Species of gastropod

Mangelia robusticostata is a species of sea snail, a marine gastropod mollusk in the family Mangeliidae.

==Description==
The length of the shell attains 6.3 mm, its diameter 2.5 mm.

(Original description) The shell is ovately fusiform. The color is light brown, whitish at the base of the body whorl and outer lip. It contains 6 whorls with 1½ whorls in the apex. The succeeding whorls form the protoconch, globose, large, smooth.

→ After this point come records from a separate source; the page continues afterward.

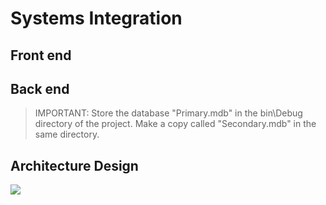 # **Systems Integration**

## Front end

## Back end
>IMPORTANT:
Store the database "Primary.mdb" in the bin\Debug directory of the project. Make a copy called "Secondary.mdb" in the same directory.
## Architecture Design
![](https://i.imgur.com/wIaupDO.png)
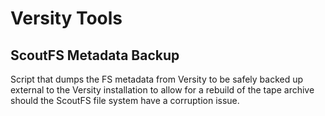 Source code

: # Versity Tools

## ScoutFS Metadata Backup
Script that dumps the FS metadata from Versity to be safely backed up external to the Versity installation to allow for a rebuild of the tape archive should the ScoutFS file system have a corruption issue.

The subsequent whorls are turreted, angulated at the upper part at a short distance from the suture, beneath the angulation, which is rounded, sloping inward, so that they are much narrower at the lower part than at the angle, obliquely costate, and striated by the incremental lines. The ribs are very thick (12 on the penultimate whorl), subacute at their edge, and almost adjacent to one another at their bases, thinner and at times sublamellar at the upper extremities, and very obliquely flexuous from the angle downwards. On the last whorl they gradually become obsolete below the middle. The aperture is small, livid brown within, except near the lip, where it is whitish. The outer lip is thin at the extreme edge, strengthened exteriorly by the last well-developed rib, which is white with a single livid-brown spot a little below the middle. The sinus is scarcely discernible. The columella is smooth, slightly oblique, subrectilinear, covered with a thin callosity which unites at the upper extremity with the termination of the outer lip. The siphonal canal is very short.

The whorls are turreted, with a strongly angular periphery. They show twelve short, oblique ribs. The outer lip is thin at the edge, but thickened externally by one of the ribs. The sinus is scarcely discernible. The color of the shell is yellowish brown, whitish towards the base of the body whorl and outer lip.

==Distribution==
This marine species was found off Japan.